Search the data for the word "CODL" and copy every line that contains it.

### Exercise material
##########

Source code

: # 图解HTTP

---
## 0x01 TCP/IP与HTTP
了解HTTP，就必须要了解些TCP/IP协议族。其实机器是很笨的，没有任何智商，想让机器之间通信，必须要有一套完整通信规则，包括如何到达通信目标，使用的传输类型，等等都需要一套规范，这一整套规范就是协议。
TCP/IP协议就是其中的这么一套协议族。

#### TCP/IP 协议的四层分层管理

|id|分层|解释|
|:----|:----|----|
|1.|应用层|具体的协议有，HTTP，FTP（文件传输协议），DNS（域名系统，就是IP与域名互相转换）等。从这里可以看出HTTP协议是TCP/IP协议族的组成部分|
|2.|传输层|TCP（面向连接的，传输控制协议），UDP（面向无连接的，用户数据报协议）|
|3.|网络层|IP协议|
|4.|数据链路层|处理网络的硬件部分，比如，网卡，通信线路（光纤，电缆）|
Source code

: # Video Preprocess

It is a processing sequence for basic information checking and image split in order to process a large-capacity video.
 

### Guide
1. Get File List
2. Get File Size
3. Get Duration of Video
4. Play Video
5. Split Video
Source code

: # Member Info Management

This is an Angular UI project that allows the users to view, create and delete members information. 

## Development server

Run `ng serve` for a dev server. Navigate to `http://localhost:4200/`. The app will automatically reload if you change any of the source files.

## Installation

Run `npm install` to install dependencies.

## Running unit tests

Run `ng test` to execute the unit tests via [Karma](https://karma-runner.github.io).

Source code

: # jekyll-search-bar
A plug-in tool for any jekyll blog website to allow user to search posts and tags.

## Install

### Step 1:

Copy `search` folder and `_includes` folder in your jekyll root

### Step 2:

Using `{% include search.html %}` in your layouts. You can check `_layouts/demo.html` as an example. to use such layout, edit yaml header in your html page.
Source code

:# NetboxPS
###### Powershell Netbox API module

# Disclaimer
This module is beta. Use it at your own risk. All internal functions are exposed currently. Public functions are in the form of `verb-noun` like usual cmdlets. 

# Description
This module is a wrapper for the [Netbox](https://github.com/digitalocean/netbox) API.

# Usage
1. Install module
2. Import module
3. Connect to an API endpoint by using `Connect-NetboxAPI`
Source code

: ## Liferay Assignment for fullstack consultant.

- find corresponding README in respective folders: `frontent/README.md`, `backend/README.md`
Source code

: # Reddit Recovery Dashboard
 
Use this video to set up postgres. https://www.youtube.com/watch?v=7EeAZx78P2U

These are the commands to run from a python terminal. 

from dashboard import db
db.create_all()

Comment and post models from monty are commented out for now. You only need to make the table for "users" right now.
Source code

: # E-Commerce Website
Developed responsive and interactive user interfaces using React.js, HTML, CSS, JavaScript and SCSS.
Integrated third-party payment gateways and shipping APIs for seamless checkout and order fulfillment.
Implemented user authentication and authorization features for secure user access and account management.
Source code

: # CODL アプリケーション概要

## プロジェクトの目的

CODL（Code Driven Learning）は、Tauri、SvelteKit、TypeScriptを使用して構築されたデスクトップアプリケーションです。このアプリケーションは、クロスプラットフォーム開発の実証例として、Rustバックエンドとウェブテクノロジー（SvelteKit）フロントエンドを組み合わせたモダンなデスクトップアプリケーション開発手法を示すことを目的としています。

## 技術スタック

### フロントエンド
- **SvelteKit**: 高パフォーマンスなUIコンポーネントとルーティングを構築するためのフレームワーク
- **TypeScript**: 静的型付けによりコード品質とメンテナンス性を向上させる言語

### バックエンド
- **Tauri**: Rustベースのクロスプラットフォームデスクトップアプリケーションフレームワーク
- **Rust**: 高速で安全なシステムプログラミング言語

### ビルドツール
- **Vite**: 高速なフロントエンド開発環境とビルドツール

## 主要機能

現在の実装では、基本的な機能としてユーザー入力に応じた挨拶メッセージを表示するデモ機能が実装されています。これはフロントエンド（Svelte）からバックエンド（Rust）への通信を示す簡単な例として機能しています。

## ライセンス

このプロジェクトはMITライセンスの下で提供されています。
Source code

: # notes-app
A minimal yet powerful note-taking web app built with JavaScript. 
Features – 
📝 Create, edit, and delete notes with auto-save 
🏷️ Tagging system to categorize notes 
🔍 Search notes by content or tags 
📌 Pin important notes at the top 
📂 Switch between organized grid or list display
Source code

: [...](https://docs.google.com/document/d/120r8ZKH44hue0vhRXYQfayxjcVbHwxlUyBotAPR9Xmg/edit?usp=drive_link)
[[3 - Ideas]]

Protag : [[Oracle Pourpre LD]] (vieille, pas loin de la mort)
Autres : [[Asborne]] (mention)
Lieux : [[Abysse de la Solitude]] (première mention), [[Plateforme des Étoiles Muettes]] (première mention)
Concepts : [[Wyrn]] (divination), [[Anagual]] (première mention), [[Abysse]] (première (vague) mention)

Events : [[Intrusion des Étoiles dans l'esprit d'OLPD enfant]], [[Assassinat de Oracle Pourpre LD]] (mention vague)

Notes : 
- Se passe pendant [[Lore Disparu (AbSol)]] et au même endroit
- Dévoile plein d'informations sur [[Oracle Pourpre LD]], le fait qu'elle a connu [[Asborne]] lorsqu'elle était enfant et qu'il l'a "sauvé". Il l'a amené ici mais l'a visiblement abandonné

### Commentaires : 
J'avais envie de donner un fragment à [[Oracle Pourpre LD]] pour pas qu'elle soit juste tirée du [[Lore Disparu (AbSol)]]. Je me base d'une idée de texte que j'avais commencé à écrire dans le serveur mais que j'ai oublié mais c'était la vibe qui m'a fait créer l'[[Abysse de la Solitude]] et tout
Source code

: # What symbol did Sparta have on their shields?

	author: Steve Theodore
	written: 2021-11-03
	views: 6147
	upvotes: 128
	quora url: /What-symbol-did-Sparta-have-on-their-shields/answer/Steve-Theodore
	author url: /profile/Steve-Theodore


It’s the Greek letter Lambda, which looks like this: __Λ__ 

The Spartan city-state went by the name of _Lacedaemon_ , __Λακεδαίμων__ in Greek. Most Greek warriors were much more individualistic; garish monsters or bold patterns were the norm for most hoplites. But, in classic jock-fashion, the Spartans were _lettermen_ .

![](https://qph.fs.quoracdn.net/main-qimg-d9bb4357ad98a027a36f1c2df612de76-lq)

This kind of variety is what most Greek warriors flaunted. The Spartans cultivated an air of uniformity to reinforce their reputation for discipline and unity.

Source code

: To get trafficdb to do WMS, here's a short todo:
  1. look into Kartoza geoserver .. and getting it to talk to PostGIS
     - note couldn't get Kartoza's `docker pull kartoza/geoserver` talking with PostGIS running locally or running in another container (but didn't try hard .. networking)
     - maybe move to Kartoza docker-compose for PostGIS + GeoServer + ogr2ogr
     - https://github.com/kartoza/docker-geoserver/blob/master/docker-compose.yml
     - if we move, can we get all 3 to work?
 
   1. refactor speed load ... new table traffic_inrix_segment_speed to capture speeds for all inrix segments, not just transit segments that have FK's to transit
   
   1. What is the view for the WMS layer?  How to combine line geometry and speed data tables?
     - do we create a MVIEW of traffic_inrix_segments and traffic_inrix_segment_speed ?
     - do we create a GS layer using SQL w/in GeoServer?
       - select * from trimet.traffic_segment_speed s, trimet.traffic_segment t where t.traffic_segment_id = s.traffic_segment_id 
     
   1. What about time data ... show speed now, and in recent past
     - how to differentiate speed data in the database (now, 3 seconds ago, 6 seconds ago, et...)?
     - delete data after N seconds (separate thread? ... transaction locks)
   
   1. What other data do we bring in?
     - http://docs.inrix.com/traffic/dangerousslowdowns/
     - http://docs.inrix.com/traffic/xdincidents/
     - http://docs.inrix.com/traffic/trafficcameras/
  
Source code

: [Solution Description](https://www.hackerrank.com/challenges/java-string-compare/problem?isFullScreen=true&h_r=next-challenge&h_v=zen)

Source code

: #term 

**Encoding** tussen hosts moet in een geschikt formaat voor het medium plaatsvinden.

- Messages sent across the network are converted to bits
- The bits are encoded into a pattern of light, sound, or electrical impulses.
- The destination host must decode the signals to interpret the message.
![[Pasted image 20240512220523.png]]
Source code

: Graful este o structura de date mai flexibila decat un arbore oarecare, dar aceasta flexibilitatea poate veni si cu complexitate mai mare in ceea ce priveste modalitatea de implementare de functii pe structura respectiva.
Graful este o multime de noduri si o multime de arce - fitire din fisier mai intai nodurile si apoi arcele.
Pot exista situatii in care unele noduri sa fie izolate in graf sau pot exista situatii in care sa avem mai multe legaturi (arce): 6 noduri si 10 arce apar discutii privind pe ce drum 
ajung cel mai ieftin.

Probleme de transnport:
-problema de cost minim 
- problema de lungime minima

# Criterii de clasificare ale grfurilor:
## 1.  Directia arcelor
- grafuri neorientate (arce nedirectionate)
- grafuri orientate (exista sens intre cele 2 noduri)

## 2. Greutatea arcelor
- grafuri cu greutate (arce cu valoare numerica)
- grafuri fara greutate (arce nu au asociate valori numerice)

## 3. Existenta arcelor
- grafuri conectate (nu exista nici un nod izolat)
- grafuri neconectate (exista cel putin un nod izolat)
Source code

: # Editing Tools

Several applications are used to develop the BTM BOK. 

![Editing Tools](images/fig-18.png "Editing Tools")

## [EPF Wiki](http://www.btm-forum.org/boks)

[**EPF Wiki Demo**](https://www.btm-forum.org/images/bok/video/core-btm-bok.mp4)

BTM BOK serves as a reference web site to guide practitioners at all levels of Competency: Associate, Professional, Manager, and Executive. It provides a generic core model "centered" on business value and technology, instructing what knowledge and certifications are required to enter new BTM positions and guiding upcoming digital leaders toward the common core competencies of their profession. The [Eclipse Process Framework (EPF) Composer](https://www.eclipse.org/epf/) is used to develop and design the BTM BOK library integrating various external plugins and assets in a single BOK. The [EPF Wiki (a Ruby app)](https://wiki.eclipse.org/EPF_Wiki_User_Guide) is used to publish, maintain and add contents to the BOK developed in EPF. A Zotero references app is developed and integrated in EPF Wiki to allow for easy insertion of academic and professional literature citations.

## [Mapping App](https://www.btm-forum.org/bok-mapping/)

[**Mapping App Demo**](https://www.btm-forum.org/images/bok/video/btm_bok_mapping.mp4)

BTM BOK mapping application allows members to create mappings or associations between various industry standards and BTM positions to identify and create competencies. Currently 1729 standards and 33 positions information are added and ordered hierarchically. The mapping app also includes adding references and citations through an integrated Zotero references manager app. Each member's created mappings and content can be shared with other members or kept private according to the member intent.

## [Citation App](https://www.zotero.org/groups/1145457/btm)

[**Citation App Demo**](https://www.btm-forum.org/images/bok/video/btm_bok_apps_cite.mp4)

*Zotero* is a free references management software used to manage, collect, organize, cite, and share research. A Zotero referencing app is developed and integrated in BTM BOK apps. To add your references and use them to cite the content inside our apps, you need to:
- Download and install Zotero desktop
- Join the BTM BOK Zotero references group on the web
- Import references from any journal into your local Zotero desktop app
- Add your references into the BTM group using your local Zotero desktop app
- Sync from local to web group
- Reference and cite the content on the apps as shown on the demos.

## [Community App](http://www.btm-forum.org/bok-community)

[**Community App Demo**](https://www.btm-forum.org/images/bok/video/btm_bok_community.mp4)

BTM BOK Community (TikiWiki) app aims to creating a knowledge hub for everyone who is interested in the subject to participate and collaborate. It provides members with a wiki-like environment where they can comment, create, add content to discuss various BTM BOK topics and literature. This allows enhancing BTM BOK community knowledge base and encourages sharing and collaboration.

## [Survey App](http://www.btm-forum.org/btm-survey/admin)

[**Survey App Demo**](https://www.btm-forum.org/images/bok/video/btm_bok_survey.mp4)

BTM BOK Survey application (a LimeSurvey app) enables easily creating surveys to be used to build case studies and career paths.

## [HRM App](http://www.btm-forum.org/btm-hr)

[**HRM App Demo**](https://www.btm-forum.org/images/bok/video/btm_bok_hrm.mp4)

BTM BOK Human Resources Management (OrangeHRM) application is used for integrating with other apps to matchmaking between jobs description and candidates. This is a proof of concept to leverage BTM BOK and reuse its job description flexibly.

##########

### Solution to this task
: # CODL アプリケーション概要
CODL（Code Driven Learning）は、Tauri、SvelteKit、TypeScriptを使用して構築されたデスクトップアプリケーションです。このアプリケーションは、クロスプラットフォーム開発の実証例として、Rustバックエンドとウェブテクノロジー（SvelteKit）フロントエンドを組み合わせたモダンなデスクトップアプリケーション開発手法を示すことを目的としています。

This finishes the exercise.